Our mission is to develop innovative therapies that target high unmet medical needs by identifying high-potential compounds for in-licensing, clinically demonstrating their safety and efficacy and then partnering with large pharmaceutical companies to maximize patient access globally.
About Debiopharm
We are at the forefront of the fight against cancer and infectious diseases, working on new innovative medicines for patients. Efficiency is our mode of action, saving lives our collective target.
Job Description
We are looking for a CMC Analytical Development and Drug Product Senior Scientist to bring a high value contribution to our Pharmaceutical Development department and teams.
Responsibilities
1. Establish and implement analytical and drug product development and validation strategies (including Life Cycle Management);
2. Define specifications and justification thereof for drug product, lead analytical method development programs, define stability study strategies and evaluate data to determine shelf life;
3. Lead formulation development programs and production and release of drug products for late stage clinical trials in coordination with CMC and wider project teams;
4. Develop and maintain suppliers' platform and experts while selecting optimal suppliers for drug product development, manufacturing and controls;
5. Act as main point of contact and manage, challenge, lead analytical and drug product activities performed at CDMOs / CROs;
6. Preparation, review and archiving of analytical and drug product CMC source documents for clinical trial application (Quality section).
Your Profile
1. Master degree or Ph.D. in pharmaceutical sciences or equivalent experience;
2. At least 5 years' experience in pharmaceutical industry working in hands-on analytical and drug product development roles on late stage development;
3. A proven track record in development of liquid and solid parenteral dosage forms at industrial level and/or oral dosage form;
4. Extensive expertise in pharmaceutical quality control of drug product/drug substance (small molecule, peptide), physico-chemical tests and microbiological tests;
5. Solid knowledge of regulatory framework for pharmaceutical drug development and quality guidelines (GMP, Pharmacopeias, ICH, EMA/FDA guidances...)

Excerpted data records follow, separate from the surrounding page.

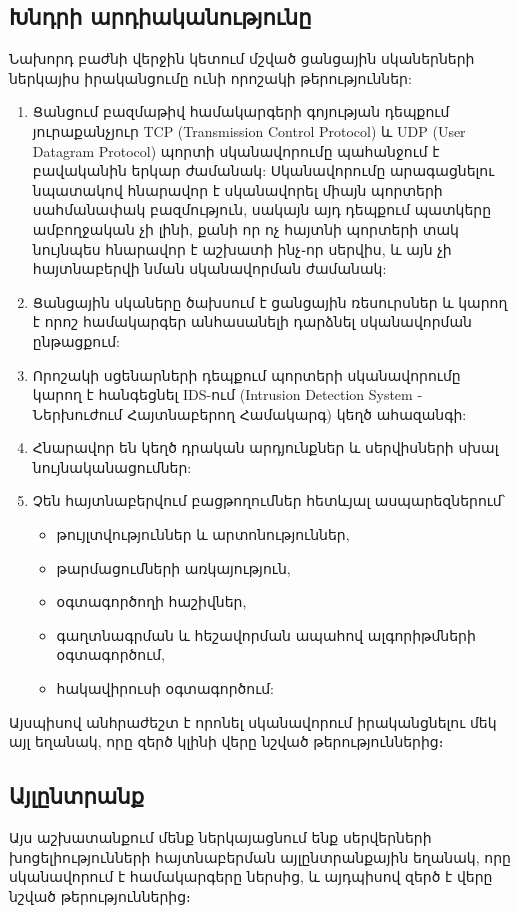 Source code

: \documentclass[a4paper,12pt]{article}
\begin{document}
\begin{sloppypar}
\subsection{Խնդրի արդիականությունը}


Նախորդ բաժնի վերջին կետում մշված ցանցային սկաներների ներկայիս իրականցումը
ունի որոշակի թերություններ:

\begin{enumerate}
\item Ցանցում բազմաթիվ համակարգերի գոյության դեպքում յուրաքանչյուր TCP
	(Transmission Control Protocol) և UDP (User Datagram Protocol)
	պորտի սկանավորումը պահանջում է բավականին երկար ժամանակ:
	Սկանավորումը արագացնելու նպատակով հնարավոր է սկանավորել միայն
	պորտերի սահմանափակ բազմություն, սակայն այդ դեպքում պատկերը ամբողջական
	չի լինի, քանի որ ոչ հայտնի պորտերի տակ նույնպես հնարավոր է աշխատի
	ինչ֊որ սերվիս, և այն չի հայտնաբերվի նման սկանավորման ժամանակ:
\item Ցանցային սկաները ծախսում է ցանցային ռեսուրսներ և կարող է որոշ համակարգեր
    անհասանելի դարձնել սկանավորման ընթացքում:
\item Որոշակի սցենարների դեպքում պորտերի սկանավորումը կարող է
    հանգեցնել IDS-ում (Intrusion Detection System - Ներխուժում Հայտնաբերող Համակարգ)
	կեղծ ահազանգի:
\item Հնարավոր են կեղծ դրական արդյունքներ և սերվիսների սխալ
	նույնականացումներ:
\item Չեն հայտնաբերվում բացթողումներ հետևյալ ասպարեզներում՝
	\begin{itemize}
	\item թույլտվություններ և արտոնություններ,
	\item թարմացումների առկայություն,
	\item օգտագործողի հաշիվներ,
	\item գաղտնագրման և հեշավորման ապահով ալգորիթմների օգտագործում,
	\item հակավիրուսի օգտագործում:
	\end{itemize}
\end{enumerate}

Այսպիսով անհրաժեշտ է որոնել սկանավորում իրականցնելու մեկ այլ եղանակ,
որը զերծ կլինի վերը նշված թերություններից։


\subsection{Այլընտրանք}


Այս աշխատանքում մենք ներկայացնում ենք սերվերների խոցելիությունների
հայտնաբերման այլընտրանքային եղանակ, որը սկանավորում է համակարգերը
ներսից, և այդպիսով զերծ է վերը նշված թերություններից։


\end{sloppypar}
\end{document}
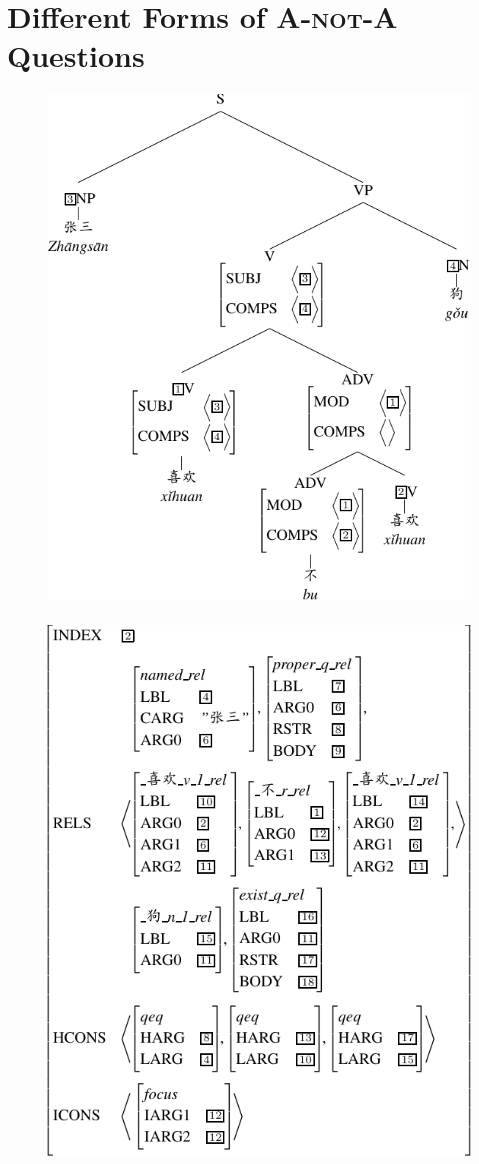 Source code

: \documentclass[11pt]{article}
\def\anota{\textsc{A-not-A}}
\begin{document}
\section{Different Forms of {\anota} Questions}
\label{sec:forms}


\begin{figure}[!t]
\centering
\includegraphics[scale=.8]{pdf/tree1.pdf}
\mbox{ }~\mbox{ }~\mbox{ } 
\includegraphics[scale=.8]{pdf/mrs.pdf}

\end{figure}
\end{document}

6. Experience in outsourcing and managing network of suppliers is a plus;
7. Scientific curiosity, detail-oriented and capable of identifying and solving complex scientific problems;
8. Strong team spirit and ability to collaborate in matrix organization;
9. Fluent in English and ideally good knowledge in French.
What We Offer
1. International, highly dynamic environment with long-term vision;
2. Cross-functional collaboration at forefront of most advanced scientific developments in oncology and anti-bacterial industry;
3. Exposure to wide variety of areas and functions within clinical development and pharmaceutical industry;
4. Participation in company where innovation, people and entrepreneurship are fundamental keys to success;
5. Proud to be Equal-Pay certified, ensuring same opportunities for all employees.